Please output, exactly and without pictures, the lines from the opening of the listing below through the line containing "Handle the - flag", both included.
[Start of section]
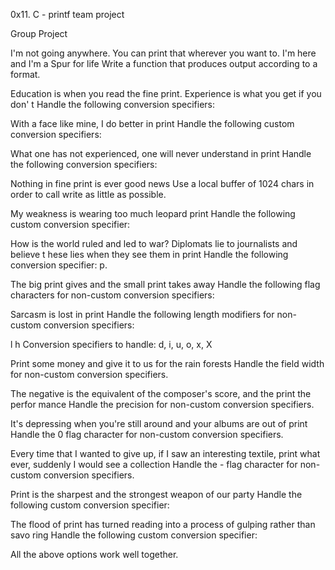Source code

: 0x11. C - printf team project

Group Project 

I'm not going anywhere. You can print that wherever you want to. I'm here and I'm a Spur for life
Write a function that produces output according to a format.

Education is when you read the fine print. Experience is what you get if you don' t
Handle the following conversion specifiers:

With a face like mine, I do better in print
Handle the following custom conversion specifiers:

What one has not experienced, one will never understand in print
Handle the following conversion specifiers:

Nothing in fine print is ever good news
Use a local buffer of 1024 chars in order to call write as little as possible.

My weakness is wearing too much leopard print
Handle the following custom conversion specifier:

How is the world ruled and led to war? Diplomats lie to journalists and believe t hese lies when they see them in print
Handle the following conversion specifier: p.

The big print gives and the small print takes away
Handle the following flag characters for non-custom conversion specifiers:

Sarcasm is lost in print
Handle the following length modifiers for non-custom conversion specifiers:

l
h
Conversion specifiers to handle: d, i, u, o, x, X

Print some money and give it to us for the rain forests
Handle the field width for non-custom conversion specifiers.

The negative is the equivalent of the composer's score, and the print the perfor mance
Handle the precision for non-custom conversion specifiers.

It's depressing when you're still around and your albums are out of print
Handle the 0 flag character for non-custom conversion specifiers.

Every time that I wanted to give up, if I saw an interesting textile, print what ever, suddenly I would see a collection
Handle the - flag character for non-custom conversion specifiers.

Print is the sharpest and the strongest weapon of our party
Handle the following custom conversion specifier:

The flood of print has turned reading into a process of gulping rather than savo ring
Handle the following custom conversion specifier:

All the above options work well together.
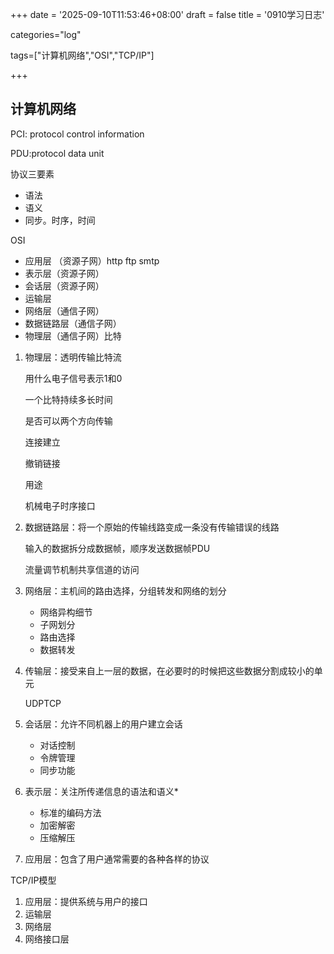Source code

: +++
date = '2025-09-10T11:53:46+08:00'
draft = false
title = '0910学习日志'

categories="log"

tags=["计算机网络","OSI","TCP/IP"]

+++

## 计算机网络

PCI: protocol control information

PDU:protocol data unit

协议三要素 

* 语法
* 语义
* 同步。时序，时间

OSI

* 应用层 （资源子网）http ftp smtp
* 表示层（资源子网）
* 会话层（资源子网）
* 运输层
* 网络层（通信子网）
* 数据链路层（通信子网）
* 物理层（通信子网）比特

1. 物理层：透明传输比特流

   用什么电子信号表示1和0

   一个比特持续多长时间

   是否可以两个方向传输

   连接建立

   撤销链接

   用途

   机械电子时序接口

2. 数据链路层：将一个原始的传输线路变成一条没有传输错误的线路

   输入的数据拆分成数据帧，顺序发送数据帧PDU

   流量调节机制共享信道的访问

3. 网络层：主机间的路由选择，分组转发和网络的划分

   * 网络异构细节
   * 子网划分
   * 路由选择
   * 数据转发

4. 传输层：接受来自上一层的数据，在必要时的时候把这些数据分割成较小的单元

   UDPTCP

5. 会话层：允许不同机器上的用户建立会话

   * 对话控制
   * 令牌管理
   * 同步功能

6. 表示层：关注所传递信息的语法和语义*

   * 标准的编码方法
   * 加密解密
   * 压缩解压

7. 应用层：包含了用户通常需要的各种各样的协议

TCP/IP模型

1. 应用层：提供系统与用户的接口
2. 运输层
3. 网络层
4. 网络接口层





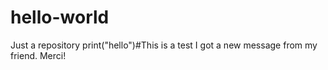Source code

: # hello-world
Just a repository
print("hello")#This is a test
I got a new message from my friend.
Merci!
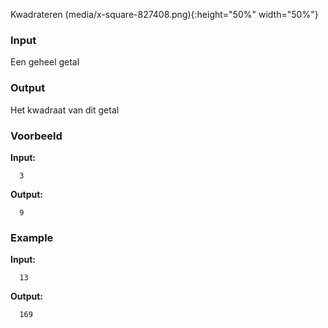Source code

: Kwadrateren
(media/x-square-827408.png){:height="50%" width="50%"}

### Input

Een geheel getal

### Output

Het kwadraat van dit getal

### Voorbeeld

**Input:**

      3

**Output:**

      9

### Example

**Input:**

      13

**Output:**

      169

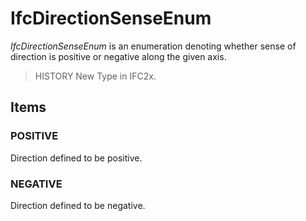 # IfcDirectionSenseEnum

_IfcDirectionSenseEnum_ is an enumeration denoting whether sense of direction is positive or negative along the given axis.
<!-- end of short definition -->


> HISTORY New Type in IFC2x.

## Items

### POSITIVE
Direction defined to be positive.

### NEGATIVE
Direction defined to be negative.
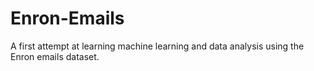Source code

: # Enron-Emails

A first attempt at learning machine learning and data analysis using the Enron emails dataset.
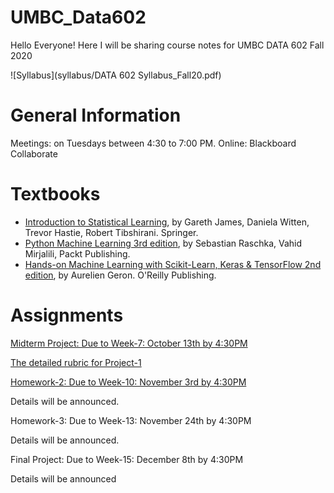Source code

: # UMBC_Data602
Hello Everyone! Here I will be sharing course notes for UMBC DATA 602 Fall 2020

![Syllabus](syllabus/DATA 602 Syllabus_Fall20.pdf)

# General Information

Meetings: on Tuesdays between 4:30 to 7:00 PM. Online: Blackboard Collaborate

# Textbooks
- [Introduction to Statistical Learning](https://faculty.marshall.usc.edu/gareth-james/ISL/ISLR%20Seventh%20Printing.pdf), by Gareth James, Daniela Witten, Trevor Hastie, Robert Tibshirani. Springer.
- [Python Machine Learning 3rd edition](https://www.packtpub.com/product/python-machine-learning-third-edition/9781789955750), by Sebastian Raschka, Vahid Mirjalili, Packt Publishing.
- [Hands-on Machine Learning with Scikit-Learn, Keras & TensorFlow 2nd edition](https://www.oreilly.com/library/view/hands-on-machine-learning/9781492032632/), by Aurelien Geron. O'Reilly Publishing.

# Assignments

[Midterm Project: Due to Week-7: October 13th by 4:30PM](https://github.com/mguner/UMBC_DATA602/blob/master/assignments/Data602-Project-1.ipynb)

[The detailed rubric for Project-1](https://docs.google.com/spreadsheets/d/1DE1_TZSwszK5DJDkAcnGllLH8iOtuqfvuVxOu0fZCdE/edit?usp=sharing)

[Homework-2: Due to Week-10: November 3rd by 4:30PM](https://github.com/mguner/UMBC_DATA602/blob/master/assignments/Data602%20-%20Second%20Homework.ipynb)

Details will be announced.

Homework-3: Due to Week-13: November 24th by 4:30PM

Details will be announced.

Final Project: Due to Week-15: December 8th by 4:30PM

Details will be announced

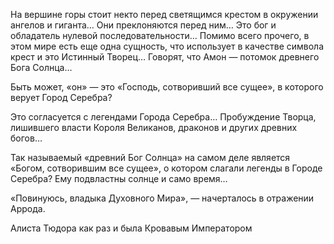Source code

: На вершине горы стоит некто перед светящимся крестом в окружении ангелов и гиганта… Они преклоняются перед ним… Это бог и обладатель нулевой последовательности… Помимо всего прочего, в этом мире есть еще одна сущность, что использует в качестве символа крест и это Истинный Творец… Говорят, что Амон — потомок древнего Бога Солнца…

Быть может, «он» — это «Господь, сотворивший все сущее», в которого верует Город Серебра?

Это согласуется с легендами Города Серебра… Пробуждение Творца, лишившего власти Короля Великанов, драконов и других древних богов…

Так называемый «древний Бог Солнца» на самом деле является «Богом, сотворившим все сущее», о котором слагали легенды в Городе Серебра? Ему подвластны солнце и само время…

«Повинуюсь, владыка Духовного Мира», — начерталось в отражении Аррода.

Алиста Тюдора как раз и была Кровавым Императором
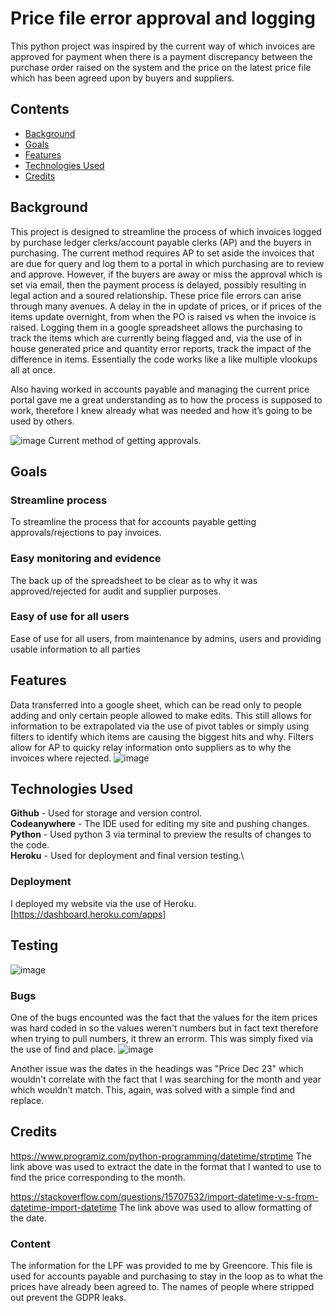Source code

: # Price file error approval and logging

This python project was inspired by the current way of which invoices are approved for payment when there is a payment discrepancy between the purchase order raised on the system and the price on the latest price file which has been agreed upon by buyers and suppliers. 


## Contents

* [Background](#background)
* [Goals](#goals)
* [Features](#features)
* [Technologies Used](#tech)
* [Credits](#Credits)




## <a id="background"></a>Background

This project is designed to streamline the process of which invoices logged by purchase ledger clerks/account payable clerks (AP) and the buyers in purchasing. The current method requires AP to set aside the invoices that are due for query and log them to a portal in which purchasing are to review and approve. However, if the buyers are away or miss the approval which is set via email, then the payment process is delayed, possibly resulting in legal action and a soured relationship. These price file errors can arise through many avenues. A delay in the in update of prices, or if prices of the items update overnight, from when the PO is raised vs when the invoice is raised. Logging them in a google spreadsheet allows the purchasing to track the items which are currently being flagged and, via the use of in house generated price and quantity error reports, track the impact of the difference in items. Essentially the code works like a like multiple vlookups all at once.

Also having worked in accounts payable and managing the current price portal gave me a great understanding as to how the process is supposed to work, therefore I knew already what was needed and how it’s going to be used by others.

![image](https://github.com/agunny/Price-Query/assets/133648178/99c644cd-e696-40e8-ada7-79587d037442)
Current method of getting approvals.

## <a id="goals"></a>Goals

### Streamline process

To streamline the process that for accounts payable getting approvals/rejections to pay invoices.

### Easy monitoring and evidence

The back up of the spreadsheet to be clear as to why it was approved/rejected for audit and supplier purposes.

### Easy of use for all users

Ease of use for all users, from maintenance by admins, users and providing usable information to all parties

## **Features**

Data transferred into a google sheet, which can be read only to people adding and only certain people allowed to make edits. This still allows for information to be extrapolated via the use of pivot tables or simply using filters to identify which items are causing the biggest hits and why.
Filters allow for AP to quicky relay information onto suppliers as to why the invoices where rejected.
![image](https://github.com/agunny/Price-Query/assets/133648178/fa6d21ad-b3ae-4622-96ad-42352569ce97)


## <a id="tech"></a>Technologies Used

**Github** - Used for storage and version control.\
**Codeanywhere** - The IDE used for editing my site and pushing changes.\
**Python** - Used python 3 via terminal to preview the results of changes to the code.\
**Heroku** - Used for deployment and final version testing.\

### Deployment

I deployed my website via the use of Heroku. [https://dashboard.heroku.com/apps]

## Testing

![image](https://github.com/agunny/Price-Query/assets/133648178/ee6433d2-6016-4bb0-96ec-4860efc284ff)

### Bugs

One of the bugs encounted was the fact that the values for the item prices was hard coded in so the values weren't numbers but in fact text therefore when trying to pull numbers, it threw an errorm. This was simply fixed via the use of find and place.
![image](https://github.com/agunny/Price-Query/assets/133648178/18745502-74da-421f-b0f8-189d21254679)

Another issue was the dates in the headings was "Price Dec 23" which wouldn't correlate with the fact that I was searching for the month and year which wouldn’t match. This, again, was solved with a simple find and replace.

## <a id="credits"></a>Credits

<https://www.programiz.com/python-programming/datetime/strptime> 
The link above was used to extract the date in the format that I wanted to use to find the price corresponding to the month.

<https://stackoverflow.com/questions/15707532/import-datetime-v-s-from-datetime-import-datetime>
The link above was used to allow formatting of the date.


### Content
The information for the LPF was provided to me by Greencore. This file is used for accounts payable and purchasing to stay in the loop as to what the prices have already been agreed to. The names of people where stripped out prevent the GDPR leaks.










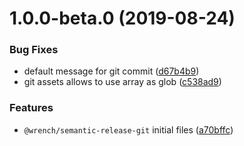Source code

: # 1.0.0-beta.0 (2019-08-24)


### Bug Fixes

* default message for git commit ([d67b4b9](https://github.com/gavar/wrench/commit/d67b4b9))
* git assets allows to use array as glob ([c538ad9](https://github.com/gavar/wrench/commit/c538ad9))


### Features

* `@wrench/semantic-release-git` initial files ([a70bffc](https://github.com/gavar/wrench/commit/a70bffc))
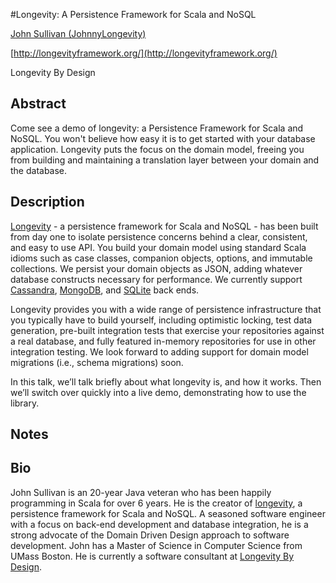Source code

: #Longevity: A Persistence Framework for Scala and NoSQL

[John Sullivan (JohnnyLongevity)](http://twitter.com/JohnnyLongevity)

[http://longevityframework.org/](http://longevityframework.org/)

Longevity By Design

## Abstract

Come see a demo of longevity: a Persistence Framework for Scala and NoSQL. You won't believe how easy it is to get started with your database application. Longevity puts the focus on the domain model, freeing you from building and maintaining a translation layer between your domain and the database.

## Description

[Longevity](http://longevityframework.org/) - a persistence framework for Scala and NoSQL - has been built from day one to isolate persistence concerns behind a clear, consistent, and easy to use API. You build your domain model using standard Scala idioms such as case classes, companion objects, options, and immutable collections. We persist your domain objects as JSON, adding whatever database constructs necessary for performance. We currently support [Cassandra](http://cassandra.apache.org/), [MongoDB](https://www.mongodb.org/), and [SQLite](https://sqlite.org/) back ends.

Longevity provides you with a wide range of persistence infrastructure that you typically have to build yourself, including optimistic locking, test data generation, pre-built integration tests that exercise your repositories against a real database, and fully featured in-memory repositories for use in other integration testing. We look forward to adding support for domain model migrations (i.e., schema migrations) soon.

In this talk, we’ll talk briefly about what longevity is, and how it works. Then we’ll switch over quickly into a live demo, demonstrating how to use the library.

## Notes



## Bio
  
John Sullivan is an 20-year Java veteran who has been happily programming in Scala for over 6 years. He is the creator of [longevity](http://longevityframework.org/), a persistence framework for Scala and NoSQL. A seasoned software engineer with a focus on back-end development and database integration, he is a strong advocate of the Domain Driven Design approach to software development. John has a Master of Science in Computer Science from UMass Boston. He is currently a software consultant at [Longevity By Design](http://www.longevitybydesign.net/).
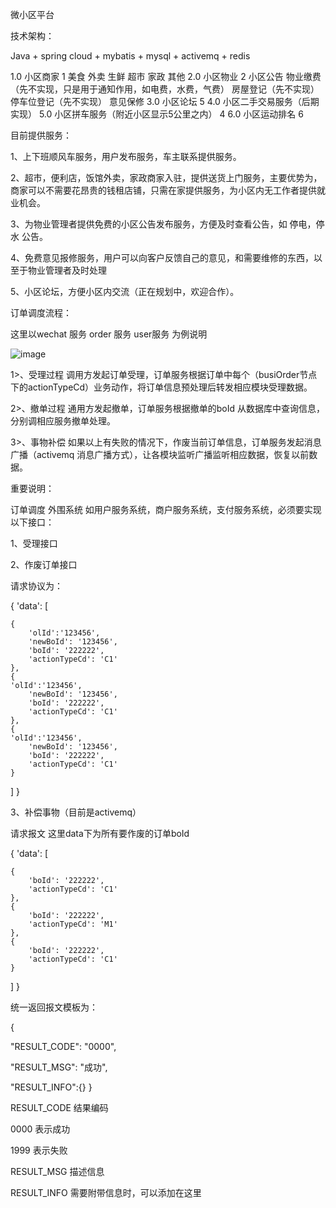 微小区平台

技术架构：

Java + spring cloud + mybatis + mysql + activemq + redis



1.0 小区商家 1
美食
外卖
生鲜
超市
家政
其他
2.0 小区物业 2
小区公告
物业缴费（先不实现，只是用于通知作用，如电费，水费，气费）
房屋登记（先不实现）
停车位登记（先不实现）
意见保修
3.0 小区论坛 5
4.0 小区二手交易服务（后期实现）
5.0 小区拼车服务（附近小区显示5公里之内） 4
6.0 小区运动排名 6

目前提供服务：

1、上下班顺风车服务，用户发布服务，车主联系提供服务。

2、超市，便利店，饭馆外卖，家政商家入驻，提供送货上门服务，主要优势为，商家可以不需要花昂贵的钱租店铺，只需在家提供服务，为小区内无工作者提供就业机会。

3、为物业管理者提供免费的小区公告发布服务，方便及时查看公告，如 停电，停水 公告。

4、免费意见报修服务，用户可以向客户反馈自己的意见，和需要维修的东西，以至于物业管理者及时处理

5、小区论坛，方便小区内交流（正在规划中，欢迎合作）。

订单调度流程：

这里以wechat 服务 order 服务 user服务 为例说明

![image](https://github.com/java110/MicroCommunity/blob/master/OrderService/orderDispatch.png)


1>、受理过程 调用方发起订单受理，订单服务根据订单中每个（busiOrder节点下的actionTypeCd）业务动作，将订单信息预处理后转发相应模块受理数据。

2>、撤单过程 通用方发起撤单，订单服务根据撤单的boId 从数据库中查询信息，分别调相应服务撤单处理。

3>、事物补偿 如果以上有失败的情况下，作废当前订单信息，订单服务发起消息广播（activemq 消息广播方式），让各模块监听广播监听相应数据，恢复以前数据。

重要说明：

订单调度 外围系统 如用户服务系统，商户服务系统，支付服务系统，必须要实现以下接口：

1、受理接口

2、作废订单接口

请求协议为：

{ 
    'data':
[
    
    {
        'olId':'123456',
        'newBoId': '123456',
        'boId': '222222',
        'actionTypeCd': 'C1'
    },
    {
    'olId':'123456',
        'newBoId': '123456',
        'boId': '222222',
        'actionTypeCd': 'C1'
    },
    {
    'olId':'123456',
        'newBoId': '123456',
        'boId': '222222',
        'actionTypeCd': 'C1'
    }
]
}


3、补偿事物（目前是activemq）

请求报文 这里data下为所有要作废的订单boId 

{ 
    'data':
[
    
    {
        'boId': '222222',
        'actionTypeCd': 'C1'
    },
    {
        'boId': '222222',
        'actionTypeCd': 'M1'
    },
    {
        'boId': '222222',
        'actionTypeCd': 'C1'
    }
]
}

统一返回报文模板为：

{


 "RESULT_CODE": "0000",
 
 "RESULT_MSG": "成功",
 
 "RESULT_INFO":{}
}

RESULT_CODE 结果编码

0000 表示成功

1999 表示失败

RESULT_MSG 描述信息

RESULT_INFO 需要附带信息时，可以添加在这里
[End of section]
Task solution:
Source code

: 0x11. C - printf team project

Group Project 

I'm not going anywhere. You can print that wherever you want to. I'm here and I'm a Spur for life
Write a function that produces output according to a format.

Education is when you read the fine print. Experience is what you get if you don' t
Handle the following conversion specifiers:

With a face like mine, I do better in print
Handle the following custom conversion specifiers:

What one has not experienced, one will never understand in print
Handle the following conversion specifiers:

Nothing in fine print is ever good news
Use a local buffer of 1024 chars in order to call write as little as possible.

My weakness is wearing too much leopard print
Handle the following custom conversion specifier:

How is the world ruled and led to war? Diplomats lie to journalists and believe t hese lies when they see them in print
Handle the following conversion specifier: p.

The big print gives and the small print takes away
Handle the following flag characters for non-custom conversion specifiers:

Sarcasm is lost in print
Handle the following length modifiers for non-custom conversion specifiers:

l
h
Conversion specifiers to handle: d, i, u, o, x, X

Print some money and give it to us for the rain forests
Handle the field width for non-custom conversion specifiers.

The negative is the equivalent of the composer's score, and the print the perfor mance
Handle the precision for non-custom conversion specifiers.

It's depressing when you're still around and your albums are out of print
Handle the 0 flag character for non-custom conversion specifiers.

Every time that I wanted to give up, if I saw an interesting textile, print what ever, suddenly I would see a collection
Handle the - flag character for non-custom conversion specifiers.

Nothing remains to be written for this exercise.